--- Listed entries Enclosed Below ---
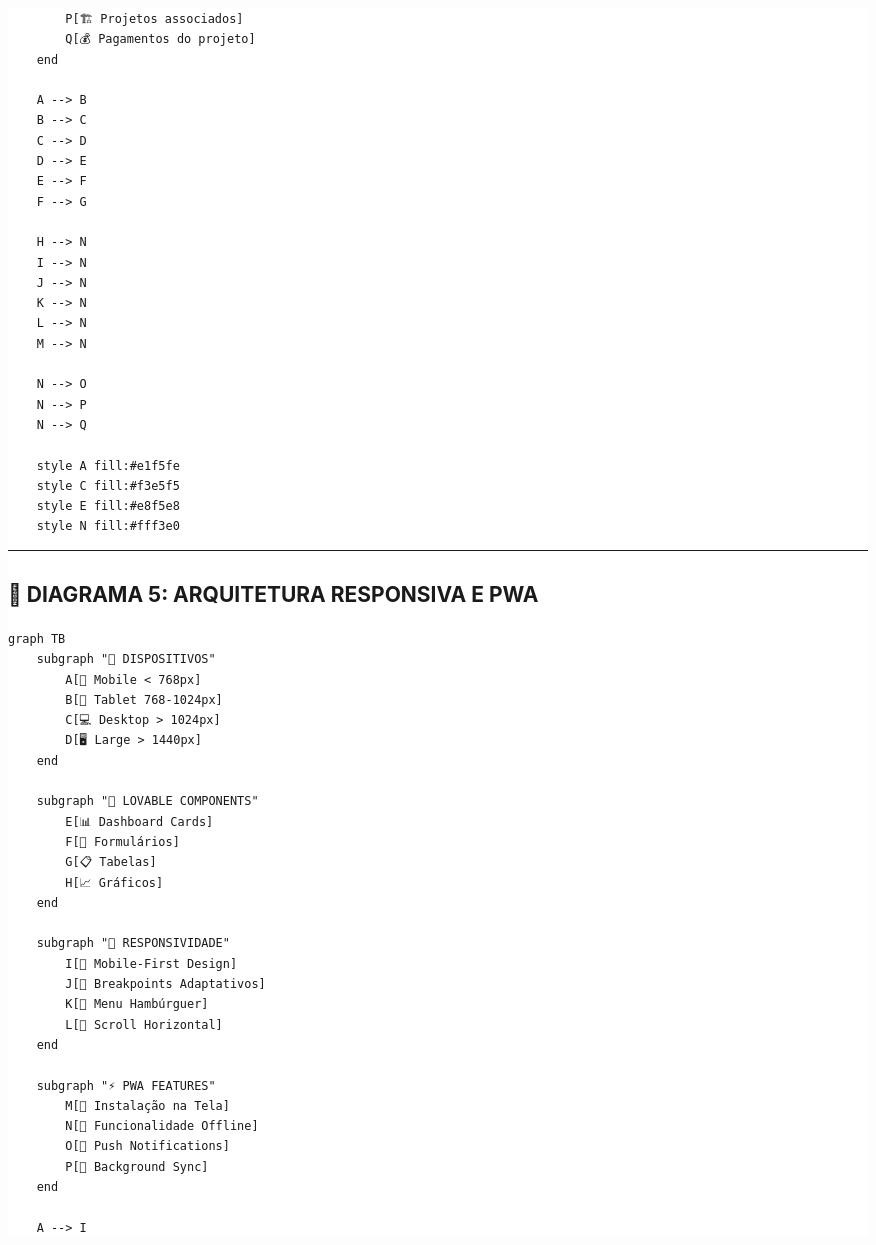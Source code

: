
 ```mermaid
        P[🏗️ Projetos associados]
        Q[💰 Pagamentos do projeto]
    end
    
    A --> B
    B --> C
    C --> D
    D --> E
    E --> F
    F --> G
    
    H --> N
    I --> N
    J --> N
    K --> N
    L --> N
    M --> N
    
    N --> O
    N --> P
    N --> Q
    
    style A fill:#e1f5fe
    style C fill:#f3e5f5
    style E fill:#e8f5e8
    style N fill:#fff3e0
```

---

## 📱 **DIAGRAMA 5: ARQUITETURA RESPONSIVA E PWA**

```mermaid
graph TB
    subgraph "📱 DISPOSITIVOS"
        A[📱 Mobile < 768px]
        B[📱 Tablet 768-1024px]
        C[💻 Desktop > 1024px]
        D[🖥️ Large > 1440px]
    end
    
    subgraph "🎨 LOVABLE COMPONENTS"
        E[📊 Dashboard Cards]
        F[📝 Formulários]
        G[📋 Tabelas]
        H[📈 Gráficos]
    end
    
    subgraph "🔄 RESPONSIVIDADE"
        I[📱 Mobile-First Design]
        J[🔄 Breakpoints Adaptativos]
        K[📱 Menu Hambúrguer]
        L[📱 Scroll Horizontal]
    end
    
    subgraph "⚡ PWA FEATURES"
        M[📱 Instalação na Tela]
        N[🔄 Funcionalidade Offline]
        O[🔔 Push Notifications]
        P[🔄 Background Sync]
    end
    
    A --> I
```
--- End of Enclosed Listed entries ---
* To do: Produce an exact copy of each line of data, skipping embedded images.

* Result of the task:
Source code

:
 ```mermaid
        P[🏗️ Projetos associados]
        Q[💰 Pagamentos do projeto]
    end
    
    A --> B
    B --> C
    C --> D
    D --> E
    E --> F
    F --> G
    
    H --> N
    I --> N
    J --> N
    K --> N
    L --> N
    M --> N
    
    N --> O
    N --> P
    N --> Q
    
    style A fill:#e1f5fe
    style C fill:#f3e5f5
    style E fill:#e8f5e8
    style N fill:#fff3e0
```

---

## 📱 **DIAGRAMA 5: ARQUITETURA RESPONSIVA E PWA**

```mermaid
graph TB
    subgraph "📱 DISPOSITIVOS"
        A[📱 Mobile < 768px]
        B[📱 Tablet 768-1024px]
        C[💻 Desktop > 1024px]
        D[🖥️ Large > 1440px]
    end
    
    subgraph "🎨 LOVABLE COMPONENTS"
        E[📊 Dashboard Cards]
        F[📝 Formulários]
        G[📋 Tabelas]
        H[📈 Gráficos]
    end
    
    subgraph "🔄 RESPONSIVIDADE"
        I[📱 Mobile-First Design]
        J[🔄 Breakpoints Adaptativos]
        K[📱 Menu Hambúrguer]
        L[📱 Scroll Horizontal]
    end
    
    subgraph "⚡ PWA FEATURES"
        M[📱 Instalação na Tela]
        N[🔄 Funcionalidade Offline]
        O[🔔 Push Notifications]
        P[🔄 Background Sync]
    end
    
    A --> I
```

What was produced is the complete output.